Chapter 16: Perhaps the most striking feature of The Color of Water is the point of view, in which you alternate from your own perspective to your mother’s. When you look at it now, after so much time has passed, do you ever feel as if she’s speaking to you?
James McBride: I haven’t looked at it in years. My mother lives in my heart now. She’s in God’s hands, and I hope to see her again someday.
Chapter 16: Your last novel, The Good Lord Bird, examines the story of John Brown through the eyes of a young cross-dressing escaped slave. In the few years since its publication, some of the issues that book raises (institutionally supported racism and violence against African-Americans, gender identity, etc.) have resurfaced in profound and disturbing ways. In first looking at the story of John Brown, did you have any sense that the powder-kegs were about to explode again?
McBride: No idea. If you try to write a novel around current events, you’ll be like the third monkey trying to get on Noah’s Ark. Better to frame your story around your own sense of self and morality. Let your thirst for good drive it.
Chapter 16: Your new book, Kill ‘Em and Leave, examines the life and career of James Brown. There are quite a few books about the Godfather out there, including one pretty recent “definitive” biography by music journalist R.J. Smith. What led you to take up James Brown as a subject, and what fresh perspectives were you hoping to bring to his story?
McBride: I just tried to tell it in a fresh way, from a musician’s perspective.
Chapter 16: In his recent New York Times review of Kill ‘Em and Leave, novelist Rick Moody begins by stating that “It’s an undeniable truth that when African-American writers write about African-American musicians, there are penetrating insights and varieties of context that are otherwise lost to the nonblack music aficionados of the world, no matter how broad the appeal of the musician under scrutiny.” Moody clearly means this statement positively, but it has ignited a small degree of controversy. How do you respond to the suggestion from a white writer that your book’s authority derives primarily from your blackness?
McBride: I have not read a book review in years, so I didn’t read Rick Moody’s review. But I’m glad he wrote it, and I’m thankful to him. He’s deeply talented. As for my “blackness” making me an authority, I don’t engage in that kind of talk too much. Too often it feels like one of those 2 a.m. college bull sessions where at the end somebody’s hoping to get laid. Art is for everyone. Let the truth show itself in the work.

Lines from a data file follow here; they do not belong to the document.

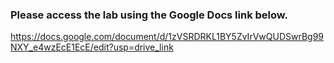 ### Please access the lab using the Google Docs link below.
https://docs.google.com/document/d/1zVSRDRKL1BY5ZvIrVwQUDSwrBg99NXY_e4wzEcE1EcE/edit?usp=drive_link
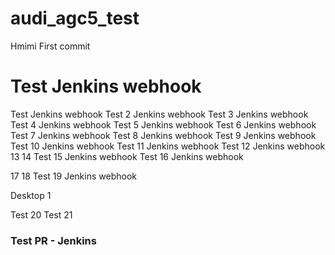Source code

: # audi_agc5_test
Hmimi First commit

# Test Jenkins webhook
Test Jenkins webhook
Test 2 Jenkins webhook
Test 3 Jenkins webhook
Test 4 Jenkins webhook
Test 5 Jenkins webhook
Test 6 Jenkins webhook
Test 7 Jenkins webhook
Test 8 Jenkins webhook
Test 9 Jenkins webhook
Test 10 Jenkins webhook
Test 11 Jenkins webhook
Test 12 Jenkins webhook
13
14
Test 15 Jenkins webhook
Test 16 Jenkins webhook

17
18
Test 19 Jenkins webhook

Desktop 1

Test 20
Test 21


### Test PR - Jenkins

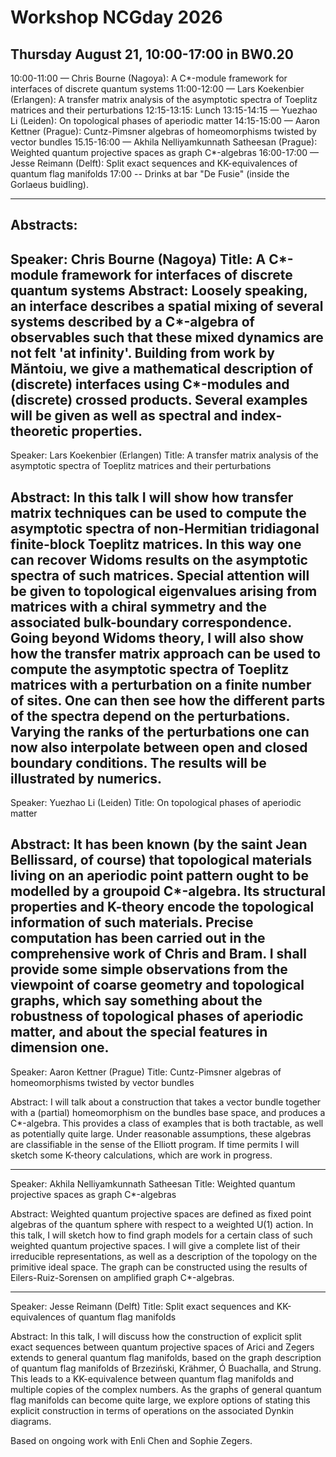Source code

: # Workshop NCGday 2026

## Thursday August 21, 10:00-17:00 in BW0.20

10:00-11:00 — Chris Bourne (Nagoya):  A C*-module framework for interfaces of discrete quantum systems
11:00-12:00 — Lars Koekenbier (Erlangen): A transfer matrix analysis of the asymptotic spectra of Toeplitz matrices and their perturbations
12:15-13:15: Lunch
13:15-14:15 —  Yuezhao Li (Leiden): On topological phases of aperiodic matter
14:15-15:00 —  Aaron Kettner (Prague): Cuntz-Pimsner algebras of homeomorphisms twisted by vector bundles
15.15-16:00 — Akhila Nelliyamkunnath Satheesan (Prague): Weighted quantum projective spaces as graph C*-algebras
16:00-17:00 — Jesse Reimann (Delft): Split exact sequences and KK-equivalences of quantum flag manifolds
17:00 -- Drinks at bar "De Fusie" (inside the Gorlaeus buidling).

----------
## Abstracts:

Speaker: Chris Bourne (Nagoya)
Title: A C*-module framework for interfaces of discrete quantum systems
Abstract:
Loosely speaking, an interface describes a spatial mixing of several systems described by a C*-algebra of observables such that these mixed dynamics are not felt 'at infinity'. Building from work by Măntoiu, we give a mathematical description of (discrete) interfaces using C*-modules and (discrete) crossed products. Several examples will be given as well as spectral and index-theoretic properties.
---------------

Speaker: Lars Koekenbier (Erlangen)
Title: A transfer matrix analysis of the asymptotic spectra of Toeplitz matrices and their perturbations

Abstract: In this talk I will show how transfer matrix techniques can be used to compute the asymptotic spectra of non-Hermitian tridiagonal finite-block Toeplitz matrices. In this way one can recover Widoms results on the asymptotic spectra of such matrices. Special attention will be given to topological eigenvalues arising from matrices with a chiral symmetry and the associated bulk-boundary correspondence. Going beyond Widoms theory, I will also show how the transfer matrix approach can be used to compute the asymptotic spectra of Toeplitz matrices with a perturbation on a finite number of sites. One can then see how the different parts of the spectra depend on the perturbations. Varying the ranks of the perturbations one can now also interpolate between open and closed boundary conditions. The results will be illustrated by numerics.
---------------

Speaker: Yuezhao Li (Leiden)
Title: On topological phases of aperiodic matter

Abstract: It has been known (by the saint Jean Bellissard, of course) that topological materials living on an aperiodic point pattern ought to be modelled by a groupoid C*-algebra. Its structural properties and K-theory encode the topological information of such materials. Precise computation has been carried out in the comprehensive work of Chris and Bram. I shall provide some simple observations from the viewpoint of coarse geometry and topological graphs, which say something about the robustness of topological phases of aperiodic matter, and about the special features in dimension one.
---------------

Speaker: Aaron Kettner (Prague)
Title: Cuntz-Pimsner algebras of homeomorphisms twisted by vector bundles

Abstract: I will talk about a construction that takes a vector bundle together
with a (partial) homeomorphism on the bundles base space, and produces a
C*-algebra. This provides a class of examples that is both tractable, as
well as potentially quite large. Under reasonable assumptions, these
algebras are classifiable in the sense of the Elliott program. If time
permits I will sketch some K-theory calculations, which are work in
progress.
_______

Speaker: Akhila Nelliyamkunnath Satheesan
Title: Weighted quantum projective spaces as graph C*-algebras

Abstract: Weighted quantum projective spaces are defined as fixed point algebras
of the quantum sphere with respect to a weighted U(1) action. In this
talk, I will sketch how to find graph models for a certain class of such
weighted quantum projective spaces. I will give a complete list of their
irreducible representations, as well as a description of the topology on
the primitive ideal space. The graph can be constructed using the
results of Eilers-Ruiz-Sorensen on amplified graph C*-algebras.
_______

Speaker: Jesse Reimann (Delft)
Title: Split exact sequences and KK-equivalences of quantum flag manifolds

Abstract: In this talk, I will discuss how the construction of explicit split exact sequences between quantum projective spaces of Arici and Zegers extends to general quantum flag manifolds, based on the graph description of quantum flag manifolds of Brzeziński, Krähmer, Ó Buachalla, and Strung. This leads to a KK-equivalence between quantum flag manifolds and multiple copies of the complex numbers. As the graphs of general quantum flag manifolds can become quite large, we explore options of stating this explicit construction in terms of operations on the associated Dynkin diagrams.

Based on ongoing work with Enli Chen and Sophie Zegers.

Chapter 16: When I first read The Good Lord Bird, it occurred to me that you had written both an homage to The Adventures of Huckleberry Finn and a rebuke of it, inverting and subverting its plot and themes through role reversal; the novel is both reverent and wildly subversive. Did you intend engage this particular ur-text of American literature so directly?
McBride: Heck no. I’m not smart enough. I just wanted to write a good book. If I intellectualized too much about my work, I wouldn’t be able to get characters to move from one room to the next.
Chapter 16: You are a musician as well as a writer. Does being one ever help in being the other?
McBride: Sometimes, but I get tired of both. But it’s all I can do. I once tried rebuilding my old Volvo. I punctured the head while putting in a water pump. That ended my career as a mechanic.
Chapter 16: What do you think your mother would say about the fact that her life story—and her voice—have become a part of the contemporary canon of American literature?
McBride: I think she’d feel humbled. She felt there were mothers who sacrificed more, and did more for their kids, than she did. She loved her kids and did the job. I think she’d be happy her story helps others like her. Thankfully, there are millions like her. That thought helps me out of bed every morning.
[This article appeared originally on May 2, 2016.]
Ed Tarkington holds a B.A. from Furman University, an M.A. from the University of Virginia, and a Ph.D. from the creative-writing program at Florida State University. His debut novel, Only Love Can Break Your Heart, was published by Algonquin Books in January 2016. He lives in Nashville.